Depuis le début des hostilités qui ont éclaté entre le Hezbollah et Israël, Ali et Farah, comme environ 3 500 autres libanais résidant dans l'État hébreu, se retrouvent piégés entre leur terre d'origine et leur nouvel environnement. Ils assistent avec une profonde impuissance à la guerre qui déchire leur pays natal.
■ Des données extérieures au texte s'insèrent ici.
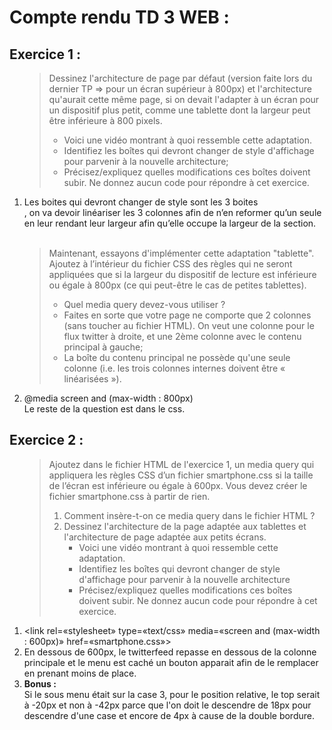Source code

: <head>
  <link rel=«stylesheet» type="text/css" href=«reponse.css»>
</head>
<body>
  <h1>Compte rendu TD 3 WEB :</h1>
  <h2>Exercice 1 :</h2>
  <ol>
    <blockquote>
      Dessinez l'architecture de page par défaut (version faite lors du dernier TP => pour un écran supérieur à 800px) et l'architecture qu'aurait cette même page, si on devait l'adapter à un écran pour un dispositif plus petit, comme une tablette dont la largeur peut être inférieure à 800 pixels.
      <ul>
        <li>Voici une vidéo montrant à quoi ressemble cette adaptation.</li>
        <li>Identifiez les boîtes qui devront changer de style d'affichage pour parvenir à la nouvelle architecture;</li>
        <li>Précisez/expliquez quelles modifications ces boîtes doivent subir. Ne donnez aucun code pour répondre à cet exercice.</li>
      </ul>
    </blockquote>
    <li>Les boites qui devront changer de style sont les 3 boites <article class=  « cols »>, on va devoir linéariser les 3 colonnes afin de n’en reformer qu’un seule en leur rendant leur largeur afin qu’elle occupe la largeur de la section.</li>
      <br>
      <blockquote>
        Maintenant, essayons d'implémenter cette adaptation "tablette". Ajoutez à l’intérieur du fichier CSS des règles qui ne seront appliquées que si la largeur du dispositif de lecture est inférieure ou égale à 800px (ce qui peut-être le cas de petites tablettes).
        <ul>
          <li>Quel media query devez-vous utiliser ?</li>
          <li>Faites en sorte que votre page ne comporte que 2 colonnes (sans toucher au fichier HTML). On veut une colonne pour le flux twitter à droite, et une 2ème colonne avec le contenu principal à gauche;</li>
          <li>La boîte du contenu principal ne possède qu'une seule colonne (i.e. les trois colonnes internes doivent être « linéarisées »).</li>
        </ul>
      </blockquote>
    <li>@media screen and (max-width : 800px) <br>
        Le reste de la question est dans le css.
    </li>
  </ol>
  <h2>Exercice 2 :</h2>
  <ol>
    <blockquote>
      Ajoutez dans le fichier HTML de l'exercice 1, un media query qui appliquera les règles CSS d’un fichier smartphone.css si la taille de l’écran est inférieure ou égale à 600px. Vous devez créer le fichier smartphone.css à partir de rien.
      <ol>
        <li>Comment insère-t-on ce media query dans le fichier HTML ?</li>
        <li>
          Dessinez l'architecture de la page adaptée aux tablettes et l'architecture de page adaptée aux petits écrans.
          <ul>
            <li>Voici une vidéo montrant à quoi ressemble cette adaptation.</li>
            <li>Identifiez les boîtes qui devront changer de style d'affichage pour parvenir à la nouvelle architecture</li>
            <li>Précisez/expliquez quelles modifications ces boîtes doivent subir. Ne donnez aucun code pour répondre à cet exercice.</li>
          </ul>
        </li>
      </ol>
    </blockquote>
    <li>&lt;link rel=«stylesheet» type=«text/css» media=«screen and (max-width : 600px)» href=«smartphone.css»&gt;</li>
    <li>En dessous de 600px, le twitterfeed repasse en dessous de la colonne principale et le menu est caché un bouton apparait afin de le remplacer en prenant moins de place.</li>
    <li><strong>Bonus : </strong><br>Si le sous menu était sur la case 3, pour le position relative, le top serait à -20px et non à -42px parce que l'on doit le descendre de 18px pour descendre d'une case et encore de 4px à cause de la double bordure.</li>
  </ol>
</body>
Ali, habitant du nord d'Israël, témoigne de la mélancolie qu'il ressent. Ses propres mots évoquent des souvenirs d'un passé troublé par la violence: "C'est vraiment tragique. Le missile vient d'un Libanais; c'est un conflit entre nos deux nations, il n'y a pas de sens à cela." Ali se rappelle avoir fui le Liban il y a 25 ans, en raison des tensions croissantes dues aux activités du Hezbollah, une milice vue comme une menace par de nombreux libanais en Israël.
"C'est comme si mon père et ma mère se disputaient, et moi, je suis coincé au milieu sans savoir quoi faire." - Ali
Farah, quant à elle, reste en contact avec sa famille restée au Liban, mais la peur l'oppresse. "Nous parlons en cachette. Je ne voudrais pas qu'elles soient en danger simplement à cause de notre conversation," explique-t-elle. Cette situation tragique est exacerbé par des bombardements récents à Beyrouth qui ont fait plus de 350 morts, une situation qui augmente la tension et les incertitudes pour les libanais à l'étranger.Les autorités libanaises rapportent que les frappes israéliennes ont causé près de 1 953 décès et plus de 6 300 blessés depuis que le conflit a débuté. Ali et Farah, comme tant d'autres, aspirent à une paix durable et à un avenir où les communautés libanaises et israéliennes pourraient coexister.
Malgré ces douleurs, il reste un toujours espoir chez ces libanais: "On doit pouvoir vivre ensemble, la guerre ne résout rien," conclut Ali, résolument tourné vers un avenir meilleur. Ces histoires témoignent d'une réalité déchirante mais nécessaire à écouter dans un monde trop souvent divisé par les conflits.